[Data extracted from a collection]
*** Begin section ***
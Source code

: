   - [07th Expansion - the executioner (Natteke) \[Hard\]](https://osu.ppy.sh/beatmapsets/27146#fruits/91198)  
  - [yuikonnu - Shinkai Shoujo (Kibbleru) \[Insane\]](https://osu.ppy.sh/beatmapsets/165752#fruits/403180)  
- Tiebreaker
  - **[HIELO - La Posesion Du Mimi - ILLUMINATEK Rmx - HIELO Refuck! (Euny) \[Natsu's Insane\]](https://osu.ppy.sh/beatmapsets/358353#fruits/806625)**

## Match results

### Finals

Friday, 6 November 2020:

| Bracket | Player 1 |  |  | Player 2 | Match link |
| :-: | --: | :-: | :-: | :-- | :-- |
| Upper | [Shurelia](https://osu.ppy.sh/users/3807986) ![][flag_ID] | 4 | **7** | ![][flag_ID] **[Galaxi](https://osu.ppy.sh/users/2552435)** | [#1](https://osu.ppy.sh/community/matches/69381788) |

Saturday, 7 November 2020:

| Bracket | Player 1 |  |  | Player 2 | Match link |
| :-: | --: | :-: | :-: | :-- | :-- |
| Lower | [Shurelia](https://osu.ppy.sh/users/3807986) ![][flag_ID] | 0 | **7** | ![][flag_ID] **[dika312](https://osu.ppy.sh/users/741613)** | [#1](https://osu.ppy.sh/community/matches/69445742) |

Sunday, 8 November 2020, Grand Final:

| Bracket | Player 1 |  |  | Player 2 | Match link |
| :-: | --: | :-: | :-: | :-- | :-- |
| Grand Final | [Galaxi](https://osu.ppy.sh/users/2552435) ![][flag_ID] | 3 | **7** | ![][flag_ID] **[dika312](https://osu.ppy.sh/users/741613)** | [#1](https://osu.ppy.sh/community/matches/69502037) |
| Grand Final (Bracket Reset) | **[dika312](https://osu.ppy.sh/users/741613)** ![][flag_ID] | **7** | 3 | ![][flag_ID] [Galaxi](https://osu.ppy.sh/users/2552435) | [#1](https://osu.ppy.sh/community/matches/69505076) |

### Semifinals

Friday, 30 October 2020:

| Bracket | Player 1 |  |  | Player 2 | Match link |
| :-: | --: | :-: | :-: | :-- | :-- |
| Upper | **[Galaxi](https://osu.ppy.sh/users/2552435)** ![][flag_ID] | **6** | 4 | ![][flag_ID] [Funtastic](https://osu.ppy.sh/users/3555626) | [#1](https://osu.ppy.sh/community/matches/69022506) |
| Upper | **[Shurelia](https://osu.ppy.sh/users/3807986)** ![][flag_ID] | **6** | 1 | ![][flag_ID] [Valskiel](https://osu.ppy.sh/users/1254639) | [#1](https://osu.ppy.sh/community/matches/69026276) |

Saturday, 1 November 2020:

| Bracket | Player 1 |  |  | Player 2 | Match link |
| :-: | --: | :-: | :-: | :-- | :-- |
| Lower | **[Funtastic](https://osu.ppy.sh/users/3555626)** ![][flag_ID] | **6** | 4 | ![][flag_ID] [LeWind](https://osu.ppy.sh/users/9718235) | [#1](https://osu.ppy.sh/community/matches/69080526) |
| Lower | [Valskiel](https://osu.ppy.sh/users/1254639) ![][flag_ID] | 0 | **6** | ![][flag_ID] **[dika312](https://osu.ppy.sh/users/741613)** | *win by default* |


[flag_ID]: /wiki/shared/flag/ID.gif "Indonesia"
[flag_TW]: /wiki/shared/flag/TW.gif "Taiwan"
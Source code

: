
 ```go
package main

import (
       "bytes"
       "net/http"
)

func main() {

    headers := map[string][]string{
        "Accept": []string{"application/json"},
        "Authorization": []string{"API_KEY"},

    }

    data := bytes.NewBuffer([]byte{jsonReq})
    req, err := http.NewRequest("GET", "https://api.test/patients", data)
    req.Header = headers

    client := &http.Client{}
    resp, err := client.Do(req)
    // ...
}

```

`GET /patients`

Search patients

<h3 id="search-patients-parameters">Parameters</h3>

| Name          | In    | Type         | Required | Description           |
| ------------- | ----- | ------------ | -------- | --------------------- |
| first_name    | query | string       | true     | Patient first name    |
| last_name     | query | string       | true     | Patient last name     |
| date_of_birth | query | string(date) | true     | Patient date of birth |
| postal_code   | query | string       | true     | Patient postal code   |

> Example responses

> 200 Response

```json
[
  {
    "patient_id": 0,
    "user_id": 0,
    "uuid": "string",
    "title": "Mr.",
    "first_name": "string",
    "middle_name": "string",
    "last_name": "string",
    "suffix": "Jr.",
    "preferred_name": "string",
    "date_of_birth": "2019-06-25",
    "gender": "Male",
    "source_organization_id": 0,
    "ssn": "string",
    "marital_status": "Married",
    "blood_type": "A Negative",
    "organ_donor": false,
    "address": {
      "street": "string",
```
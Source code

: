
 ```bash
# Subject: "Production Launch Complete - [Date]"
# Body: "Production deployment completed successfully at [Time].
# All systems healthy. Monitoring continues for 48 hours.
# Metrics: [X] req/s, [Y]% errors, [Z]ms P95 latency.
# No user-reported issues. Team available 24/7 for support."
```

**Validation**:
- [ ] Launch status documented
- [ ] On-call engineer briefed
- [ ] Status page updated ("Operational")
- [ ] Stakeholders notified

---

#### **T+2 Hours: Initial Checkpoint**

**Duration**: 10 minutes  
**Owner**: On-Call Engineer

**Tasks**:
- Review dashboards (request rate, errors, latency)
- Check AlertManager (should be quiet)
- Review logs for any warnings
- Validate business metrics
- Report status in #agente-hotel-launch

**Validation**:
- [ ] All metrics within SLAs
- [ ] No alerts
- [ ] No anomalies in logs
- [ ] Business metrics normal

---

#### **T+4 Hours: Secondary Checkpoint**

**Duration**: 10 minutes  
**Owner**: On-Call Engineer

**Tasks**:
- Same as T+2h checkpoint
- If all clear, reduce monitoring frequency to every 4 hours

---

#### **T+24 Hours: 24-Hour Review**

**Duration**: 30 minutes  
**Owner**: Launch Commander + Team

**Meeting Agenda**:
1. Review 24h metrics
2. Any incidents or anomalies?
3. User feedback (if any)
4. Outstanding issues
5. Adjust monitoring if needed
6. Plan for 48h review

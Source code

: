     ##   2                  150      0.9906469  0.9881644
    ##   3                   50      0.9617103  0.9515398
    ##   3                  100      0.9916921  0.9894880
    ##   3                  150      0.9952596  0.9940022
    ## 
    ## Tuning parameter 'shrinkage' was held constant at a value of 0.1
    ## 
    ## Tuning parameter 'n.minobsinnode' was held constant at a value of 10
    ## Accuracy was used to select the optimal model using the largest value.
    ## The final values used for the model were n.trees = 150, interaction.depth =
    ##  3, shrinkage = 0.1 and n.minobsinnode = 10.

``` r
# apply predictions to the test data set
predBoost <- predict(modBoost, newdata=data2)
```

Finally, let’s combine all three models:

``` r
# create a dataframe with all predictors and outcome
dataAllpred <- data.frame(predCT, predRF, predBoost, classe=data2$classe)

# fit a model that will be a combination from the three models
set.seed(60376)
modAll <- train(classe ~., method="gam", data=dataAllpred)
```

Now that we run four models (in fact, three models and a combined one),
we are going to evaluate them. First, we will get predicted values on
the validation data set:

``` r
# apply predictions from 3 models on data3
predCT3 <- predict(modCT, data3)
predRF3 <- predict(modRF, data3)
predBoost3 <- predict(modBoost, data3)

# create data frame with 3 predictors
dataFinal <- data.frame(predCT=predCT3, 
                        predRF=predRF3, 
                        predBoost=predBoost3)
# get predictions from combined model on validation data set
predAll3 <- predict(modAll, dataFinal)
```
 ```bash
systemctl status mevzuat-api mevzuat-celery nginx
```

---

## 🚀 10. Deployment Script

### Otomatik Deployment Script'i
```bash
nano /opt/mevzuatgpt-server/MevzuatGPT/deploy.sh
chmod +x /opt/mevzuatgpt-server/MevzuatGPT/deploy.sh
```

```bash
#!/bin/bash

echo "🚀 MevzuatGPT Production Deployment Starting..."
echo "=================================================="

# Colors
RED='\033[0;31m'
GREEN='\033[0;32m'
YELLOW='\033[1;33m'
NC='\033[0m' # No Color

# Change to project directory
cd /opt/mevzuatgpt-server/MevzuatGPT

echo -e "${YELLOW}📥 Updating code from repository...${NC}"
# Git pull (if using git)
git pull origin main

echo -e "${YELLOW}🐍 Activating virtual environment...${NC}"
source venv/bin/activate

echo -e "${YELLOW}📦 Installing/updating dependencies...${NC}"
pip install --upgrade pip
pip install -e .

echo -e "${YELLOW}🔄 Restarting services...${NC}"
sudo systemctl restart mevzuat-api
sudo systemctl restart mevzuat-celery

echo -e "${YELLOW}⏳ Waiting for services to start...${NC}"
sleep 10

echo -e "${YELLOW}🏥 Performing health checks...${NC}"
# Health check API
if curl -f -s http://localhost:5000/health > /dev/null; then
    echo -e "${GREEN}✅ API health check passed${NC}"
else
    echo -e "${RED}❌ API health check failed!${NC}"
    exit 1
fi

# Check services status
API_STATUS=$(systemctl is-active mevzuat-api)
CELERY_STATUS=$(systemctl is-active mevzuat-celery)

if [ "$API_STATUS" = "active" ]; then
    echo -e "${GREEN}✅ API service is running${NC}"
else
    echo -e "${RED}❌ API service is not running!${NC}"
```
*** End section ***
#### PROBLEM DETAILS:
Every line of the records that includes the word "shrinkage" should be gathered.

#### RESPONSE FOR THIS EXERCISE:
    ## Tuning parameter 'shrinkage' was held constant at a value of 0.1
    ##  3, shrinkage = 0.1 and n.minobsinnode = 10.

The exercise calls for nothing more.